- _Exercise inputs_:
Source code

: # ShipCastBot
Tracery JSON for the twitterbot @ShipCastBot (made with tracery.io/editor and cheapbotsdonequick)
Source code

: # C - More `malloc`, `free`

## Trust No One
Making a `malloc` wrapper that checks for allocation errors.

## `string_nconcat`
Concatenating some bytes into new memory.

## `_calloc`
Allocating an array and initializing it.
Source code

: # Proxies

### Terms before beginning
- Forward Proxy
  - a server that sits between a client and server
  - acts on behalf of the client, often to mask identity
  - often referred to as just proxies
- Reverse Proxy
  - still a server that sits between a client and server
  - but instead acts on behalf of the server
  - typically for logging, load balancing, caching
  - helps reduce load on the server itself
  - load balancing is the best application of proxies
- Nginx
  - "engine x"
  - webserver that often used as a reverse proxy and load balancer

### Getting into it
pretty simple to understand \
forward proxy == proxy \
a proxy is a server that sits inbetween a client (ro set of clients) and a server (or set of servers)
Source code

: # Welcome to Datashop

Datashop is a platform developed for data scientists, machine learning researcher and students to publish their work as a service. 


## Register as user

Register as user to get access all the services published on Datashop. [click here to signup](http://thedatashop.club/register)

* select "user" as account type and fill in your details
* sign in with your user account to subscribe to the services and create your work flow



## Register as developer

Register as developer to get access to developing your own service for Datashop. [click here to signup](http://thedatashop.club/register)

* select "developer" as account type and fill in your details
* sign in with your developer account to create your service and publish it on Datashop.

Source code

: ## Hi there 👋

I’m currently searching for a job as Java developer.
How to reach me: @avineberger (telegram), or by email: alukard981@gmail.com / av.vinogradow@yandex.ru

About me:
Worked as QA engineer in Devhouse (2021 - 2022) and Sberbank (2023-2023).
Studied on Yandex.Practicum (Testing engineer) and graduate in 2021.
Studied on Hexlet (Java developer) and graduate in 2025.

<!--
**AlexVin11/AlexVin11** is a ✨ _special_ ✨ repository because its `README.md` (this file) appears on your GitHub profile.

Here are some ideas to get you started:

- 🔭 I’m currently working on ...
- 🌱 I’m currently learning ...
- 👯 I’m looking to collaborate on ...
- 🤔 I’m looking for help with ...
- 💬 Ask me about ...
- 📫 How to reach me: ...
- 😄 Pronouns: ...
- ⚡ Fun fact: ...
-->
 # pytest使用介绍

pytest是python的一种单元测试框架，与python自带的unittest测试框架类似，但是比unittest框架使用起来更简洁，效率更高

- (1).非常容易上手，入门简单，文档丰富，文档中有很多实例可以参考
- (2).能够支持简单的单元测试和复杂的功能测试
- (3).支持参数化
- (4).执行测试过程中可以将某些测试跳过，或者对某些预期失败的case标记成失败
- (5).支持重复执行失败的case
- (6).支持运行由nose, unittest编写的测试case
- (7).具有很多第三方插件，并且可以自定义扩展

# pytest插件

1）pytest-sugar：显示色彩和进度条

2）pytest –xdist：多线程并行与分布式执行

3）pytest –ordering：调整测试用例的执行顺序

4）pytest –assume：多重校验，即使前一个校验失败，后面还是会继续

- _Brief_: Transcribe each line of the listing exactly.

- _Exercise output_:
Source code

: # ShipCastBot
Tracery JSON for the twitterbot @ShipCastBot (made with tracery.io/editor and cheapbotsdonequick)
Source code

: # C - More `malloc`, `free`

## Trust No One
Making a `malloc` wrapper that checks for allocation errors.

## `string_nconcat`
Concatenating some bytes into new memory.

## `_calloc`
Allocating an array and initializing it.
Source code

: # Proxies

### Terms before beginning
- Forward Proxy
  - a server that sits between a client and server
  - acts on behalf of the client, often to mask identity
  - often referred to as just proxies
- Reverse Proxy
  - still a server that sits between a client and server
  - but instead acts on behalf of the server
  - typically for logging, load balancing, caching
  - helps reduce load on the server itself
  - load balancing is the best application of proxies
- Nginx
  - "engine x"
  - webserver that often used as a reverse proxy and load balancer

### Getting into it
pretty simple to understand \
forward proxy == proxy \
a proxy is a server that sits inbetween a client (ro set of clients) and a server (or set of servers)
Source code

: # Welcome to Datashop

Datashop is a platform developed for data scientists, machine learning researcher and students to publish their work as a service. 


## Register as user

Register as user to get access all the services published on Datashop. [click here to signup](http://thedatashop.club/register)

* select "user" as account type and fill in your details
* sign in with your user account to subscribe to the services and create your work flow



## Register as developer

Register as developer to get access to developing your own service for Datashop. [click here to signup](http://thedatashop.club/register)

* select "developer" as account type and fill in your details
* sign in with your developer account to create your service and publish it on Datashop.

Source code

: ## Hi there 👋

I’m currently searching for a job as Java developer.
How to reach me: @avineberger (telegram), or by email: alukard981@gmail.com / av.vinogradow@yandex.ru

About me:
Worked as QA engineer in Devhouse (2021 - 2022) and Sberbank (2023-2023).
Studied on Yandex.Practicum (Testing engineer) and graduate in 2021.
Studied on Hexlet (Java developer) and graduate in 2025.

<!--
**AlexVin11/AlexVin11** is a ✨ _special_ ✨ repository because its `README.md` (this file) appears on your GitHub profile.

Here are some ideas to get you started:

- 🔭 I’m currently working on ...
- 🌱 I’m currently learning ...
- 👯 I’m looking to collaborate on ...
- 🤔 I’m looking for help with ...
- 💬 Ask me about ...
- 📫 How to reach me: ...
- 😄 Pronouns: ...
- ⚡ Fun fact: ...
-->
 # pytest使用介绍

pytest是python的一种单元测试框架，与python自带的unittest测试框架类似，但是比unittest框架使用起来更简洁，效率更高

- (1).非常容易上手，入门简单，文档丰富，文档中有很多实例可以参考
- (2).能够支持简单的单元测试和复杂的功能测试
- (3).支持参数化
- (4).执行测试过程中可以将某些测试跳过，或者对某些预期失败的case标记成失败
- (5).支持重复执行失败的case
- (6).支持运行由nose, unittest编写的测试case
- (7).具有很多第三方插件，并且可以自定义扩展

# pytest插件

1）pytest-sugar：显示色彩和进度条

2）pytest –xdist：多线程并行与分布式执行

3）pytest –ordering：调整测试用例的执行顺序

4）pytest –assume：多重校验，即使前一个校验失败，后面还是会继续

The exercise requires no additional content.